[Task goal]
Every line of the entries below that mentions "https" is to be copied out.

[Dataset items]
....
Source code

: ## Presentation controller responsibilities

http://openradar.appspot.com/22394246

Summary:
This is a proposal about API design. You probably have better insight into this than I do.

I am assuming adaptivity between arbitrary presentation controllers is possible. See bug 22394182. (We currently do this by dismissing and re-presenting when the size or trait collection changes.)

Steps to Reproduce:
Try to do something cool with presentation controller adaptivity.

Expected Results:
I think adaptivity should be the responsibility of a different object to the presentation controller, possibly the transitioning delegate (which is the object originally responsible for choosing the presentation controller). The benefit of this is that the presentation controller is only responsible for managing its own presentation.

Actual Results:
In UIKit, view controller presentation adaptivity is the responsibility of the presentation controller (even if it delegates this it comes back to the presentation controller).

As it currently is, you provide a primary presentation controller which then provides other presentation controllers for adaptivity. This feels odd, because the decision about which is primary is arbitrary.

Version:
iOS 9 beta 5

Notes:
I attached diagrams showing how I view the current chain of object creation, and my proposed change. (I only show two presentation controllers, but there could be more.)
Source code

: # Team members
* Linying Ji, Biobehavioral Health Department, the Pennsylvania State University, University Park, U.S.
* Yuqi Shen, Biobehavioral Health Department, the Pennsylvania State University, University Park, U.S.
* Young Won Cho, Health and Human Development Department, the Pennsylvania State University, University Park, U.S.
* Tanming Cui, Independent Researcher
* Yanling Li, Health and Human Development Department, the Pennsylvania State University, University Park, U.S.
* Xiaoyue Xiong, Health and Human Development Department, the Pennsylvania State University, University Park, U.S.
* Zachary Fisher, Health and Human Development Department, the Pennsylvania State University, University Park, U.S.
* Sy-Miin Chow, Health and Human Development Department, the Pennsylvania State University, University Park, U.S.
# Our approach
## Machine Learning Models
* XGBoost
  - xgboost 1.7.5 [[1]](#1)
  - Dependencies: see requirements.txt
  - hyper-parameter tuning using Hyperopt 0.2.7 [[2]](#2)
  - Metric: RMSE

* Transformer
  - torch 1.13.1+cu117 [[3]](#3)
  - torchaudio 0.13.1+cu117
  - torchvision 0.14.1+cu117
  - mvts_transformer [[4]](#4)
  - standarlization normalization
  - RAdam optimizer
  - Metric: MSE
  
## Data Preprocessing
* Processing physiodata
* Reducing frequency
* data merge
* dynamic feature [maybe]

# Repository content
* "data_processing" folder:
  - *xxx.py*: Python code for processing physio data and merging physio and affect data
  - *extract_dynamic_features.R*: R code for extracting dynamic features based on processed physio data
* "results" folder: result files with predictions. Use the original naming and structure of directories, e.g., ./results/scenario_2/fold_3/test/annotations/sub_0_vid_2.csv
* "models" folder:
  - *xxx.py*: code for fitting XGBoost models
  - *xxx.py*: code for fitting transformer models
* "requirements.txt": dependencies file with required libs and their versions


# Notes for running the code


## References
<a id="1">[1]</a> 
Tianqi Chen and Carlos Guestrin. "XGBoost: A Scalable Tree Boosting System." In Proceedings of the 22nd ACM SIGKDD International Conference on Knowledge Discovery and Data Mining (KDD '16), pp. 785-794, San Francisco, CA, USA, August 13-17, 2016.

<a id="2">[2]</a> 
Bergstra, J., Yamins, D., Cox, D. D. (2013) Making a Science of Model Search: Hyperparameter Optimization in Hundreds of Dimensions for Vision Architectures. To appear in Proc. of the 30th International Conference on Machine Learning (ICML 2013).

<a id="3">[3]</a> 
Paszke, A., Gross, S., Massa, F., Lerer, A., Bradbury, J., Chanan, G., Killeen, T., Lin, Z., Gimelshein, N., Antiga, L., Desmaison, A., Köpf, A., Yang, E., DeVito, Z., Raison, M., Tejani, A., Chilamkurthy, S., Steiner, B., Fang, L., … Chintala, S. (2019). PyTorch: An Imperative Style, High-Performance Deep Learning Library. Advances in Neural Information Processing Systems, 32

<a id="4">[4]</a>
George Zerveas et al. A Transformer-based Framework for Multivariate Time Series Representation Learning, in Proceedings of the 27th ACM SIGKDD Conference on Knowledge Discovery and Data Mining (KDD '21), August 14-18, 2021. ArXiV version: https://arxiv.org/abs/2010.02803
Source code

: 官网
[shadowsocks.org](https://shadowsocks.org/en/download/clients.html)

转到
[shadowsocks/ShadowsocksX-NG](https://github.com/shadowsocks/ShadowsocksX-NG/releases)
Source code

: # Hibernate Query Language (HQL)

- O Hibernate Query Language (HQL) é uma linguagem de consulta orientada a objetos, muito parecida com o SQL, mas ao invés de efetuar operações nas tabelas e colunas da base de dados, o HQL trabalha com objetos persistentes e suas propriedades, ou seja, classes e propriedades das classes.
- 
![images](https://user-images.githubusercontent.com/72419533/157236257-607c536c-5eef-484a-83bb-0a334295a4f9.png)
....
[Task response]
George Zerveas et al. A Transformer-based Framework for Multivariate Time Series Representation Learning, in Proceedings of the 27th ACM SIGKDD Conference on Knowledge Discovery and Data Mining (KDD '21), August 14-18, 2021. ArXiV version: https://arxiv.org/abs/2010.02803
[shadowsocks.org](https://shadowsocks.org/en/download/clients.html)
[shadowsocks/ShadowsocksX-NG](https://github.com/shadowsocks/ShadowsocksX-NG/releases)
![images](https://user-images.githubusercontent.com/72419533/157236257-607c536c-5eef-484a-83bb-0a334295a4f9.png)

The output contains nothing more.